Según cuenta Plutarco, los cretenses llamaban a su país matria, conscientes de que los mayores beneficios se los debemos a nuestras madres y de que el vínculo con la tierra en la que nacemos es tan íntimo y natural como el que nos une a la mujer que nos engendró en su seno. Para el cretense, el ciudadano que no se vincula con su comunidad política se desnaturaliza tanto como el hijo que no ama a su madre. De la polis hemos recibido todo lo que somos pues no hay ser humano sin comunidad. En cierta ocasión, preguntaron a la antropóloga Margaret Mead cuál era la evidencia más antigua que tenemos de la humanidad, y ella respondió: “Un fémur, un fémur curado”. Una comunidad se ocupó de asistir de una persona herida, la protegió en lugar de abandonarla a su suerte. Cuidarnos unos a otros es lo que nos humaniza.
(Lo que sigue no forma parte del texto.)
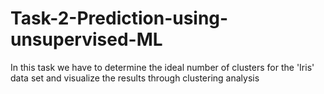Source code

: # Task-2-Prediction-using-unsupervised-ML
In this task we have to determine the ideal number of clusters for the 'Iris' data set and visualize the results through clustering analysis
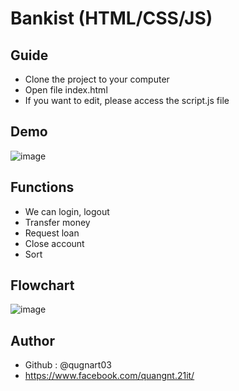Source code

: # Bankist (HTML/CSS/JS)
## Guide
* Clone the project to your computer
* Open file index.html
* If you want to edit, please access the script.js file
  
## Demo
![image](https://github.com/qugnart03/bankist/assets/143785031/4c1a2e40-8487-4f13-b952-3e63b8bc5ab1)

## Functions
* We can login, logout
* Transfer money
* Request loan
* Close account
* Sort
## Flowchart
![image](https://github.com/qugnart03/bankist/assets/143785031/29d4a0c4-6f5e-4f3e-af39-ea9621852eda)

## Author
* Github : @qugnart03
* https://www.facebook.com/quangnt.21it/
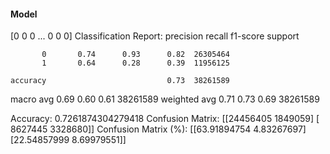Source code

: #### Model
[0 0 0 ... 0 0 0]
Classification Report:
              precision    recall  f1-score   support

           0       0.74      0.93      0.82  26305464
           1       0.64      0.28      0.39  11956125

    accuracy                           0.73  38261589
   macro avg       0.69      0.60      0.61  38261589
weighted avg       0.71      0.73      0.69  38261589

Accuracy: 0.7261874304279418
Confusion Matrix:
[[24456405  1849059]
 [ 8627445  3328680]]
Confusion Matrix (%):
[[63.91894754  4.83267697]
 [22.54857999  8.69979551]]
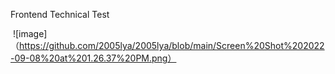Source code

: Frontend Technical Test

 ![image]（https://github.com/2005lya/2005lya/blob/main/Screen%20Shot%202022-09-08%20at%201.26.37%20PM.png）
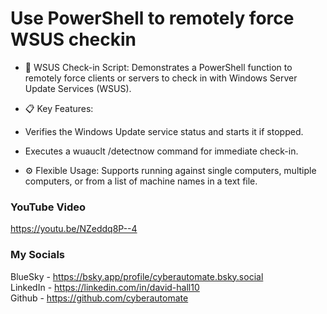 # Use PowerShell to remotely force WSUS checkin

- 🔧 WSUS Check-in Script: Demonstrates a PowerShell function to remotely force clients or servers to check in with Windows Server Update Services (WSUS).

- 📋 Key Features:
- Verifies the Windows Update service status and starts it if stopped.
- Executes a wuauclt /detectnow command for immediate check-in.

- ⚙️ Flexible Usage: Supports running against single computers, multiple computers, or from a list of machine names in a text file.

### YouTube Video ###
https://youtu.be/NZeddq8P--4

### My Socials ###
BlueSky - https://bsky.app/profile/cyberautomate.bsky.social<br/>
LinkedIn - https://linkedin.com/in/david-hall10 <br/>
Github - https://github.com/cyberautomate
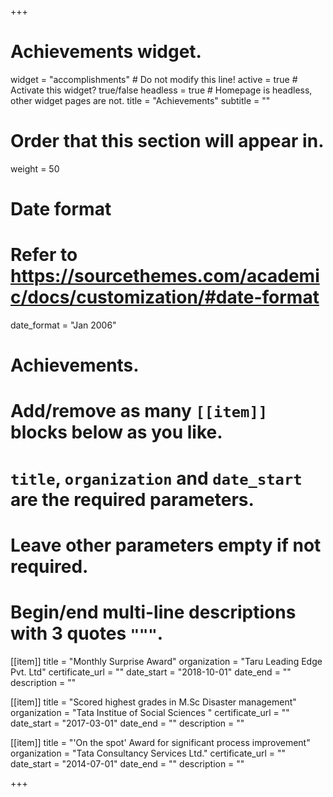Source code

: +++
# Achievements widget.
widget = "accomplishments"  # Do not modify this line!
active = true  # Activate this widget? true/false
headless = true  # Homepage is headless, other widget pages are not.
title = "Achievements"
subtitle = ""

# Order that this section will appear in.
weight = 50

# Date format
#   Refer to https://sourcethemes.com/academic/docs/customization/#date-format
date_format = "Jan 2006"

# Achievements.
#   Add/remove as many `[[item]]` blocks below as you like.
#   `title`, `organization` and `date_start` are the required parameters.
#   Leave other parameters empty if not required.
#   Begin/end multi-line descriptions with 3 quotes `"""`.

[[item]]
  title = "Monthly Surprise Award"
  organization = "Taru Leading Edge Pvt. Ltd"
  certificate_url = ""
  date_start = "2018-10-01"
  date_end = ""
  description = ""

[[item]]
  title = "Scored highest grades in M.Sc Disaster management"
  organization = "Tata Institue of Social Sciences "
  certificate_url = ""
  date_start = "2017-03-01"
  date_end = ""
  description = ""
  
[[item]]
  title = "'On the spot' Award for significant process improvement"
  organization = "Tata Consultancy Services Ltd."
  certificate_url = ""
  date_start = "2014-07-01"
  date_end = ""
  description = ""

+++
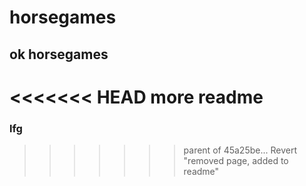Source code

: # horsegames
## ok horsegames
<<<<<<< HEAD
more readme
=======
### lfg
>>>>>>> parent of 45a25be... Revert "removed page, added to readme"

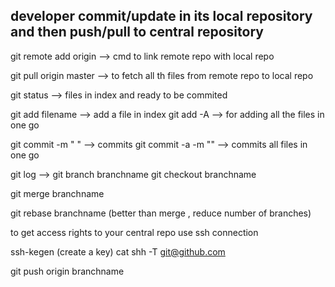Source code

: ## developer commit/update   in its local repository and then push/pull to central repository

 git remote add origin --> cmd to link remote repo with local repo

 git pull origin master --> to fetch all th files from remote repo to local repo

 git status   --> files in index and ready to be commited

 git add filename  --> add a file in index
 git add -A --> for adding all the files in one go 


 git commit -m " "  -->  commits
 git commit -a -m ""  --> commits all files in one go
	
 git log  --> 
 git branch branchname
 git checkout branchname

 git merge branchname 

 git rebase branchname (better than merge , reduce number of branches)

 to get access rights to your central repo use ssh connection

 ssh-kegen (create a key)
 cat 
 shh -T  git@github.com

 git push origin branchname

 

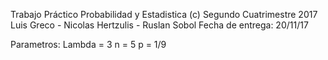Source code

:Trabajo Práctico Probabilidad y Estadistica (c)
Segundo Cuatrimestre 2017
Luis Greco - Nicolas Hertzulis - Ruslan Sobol
Fecha de entrega: 20/11/17

Parametros:
Lambda = 3
n = 5
p = 1/9
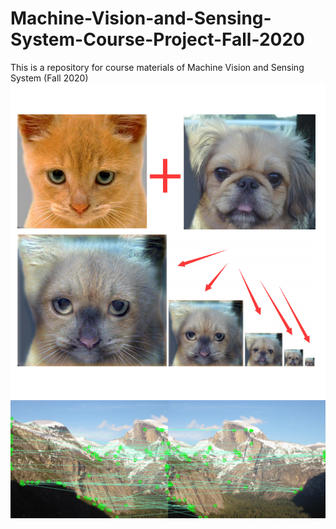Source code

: # Machine-Vision-and-Sensing-System-Course-Project-Fall-2020
This is a repository for course materials of Machine Vision and Sensing System (Fall 2020)  
![image](project1.png)  
![image](project2.png)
La matria cretense resuena en aquellos versos del pastor de Orihuela que cantan, a la vez, a su tierra y a su madre: «Abrazado a tu cuerpo como el tronco a su tierra, con todas las raíces y todos los corajes, ¿quién me separará, me arrancará de ti, madre? Abrazado a tu vientre, ¿quién me lo quitará, si su fondo titánico da principio a mi carne? Abrazado a tu vientre, que es mi perpetua casa, ¡nadie!».
En el lugar en el que se guardan las cosas importantes, conservo una foto tomada bajo el ardiente sol de la Costa de la luz, con el muelle del Tinto como fondo, abrazado al cuerpo de mi madre, que, aún siendo más pequeño y desgastado, me sostiene en su brazos como la María de la Piedad Rondanini, aquella obra final de Miguel Ángel que prescinde de todo lo accesorio para expresar la intensidad de un vínculo originario. De la piedra arrancada de las montañas de Carrara emergen dos cuerpos abrazados en una verticalidad ascendente. La madre y el hijo de Miguel Ángel son un primitivo símbolo, aquella cerámica que los griegos rompían en dos para identificar a los portadores y recordarles un compromiso, una alianza y una deuda. De hecho, symbolon viene a significar juntar o volver a unir.
Guardo aquella fotografía como symbolon que me identifica, como señal para darse a conocer. Bajo el ardiente sol de la Costa de la Luz, con el muelle del Tinto como fondo, la señora Feli me sujeta como aquella tierra nos sostiene a ambos el cuerpo y el alma, con fuerza y generosidad. Decir madre es decir tierra que me ha parido.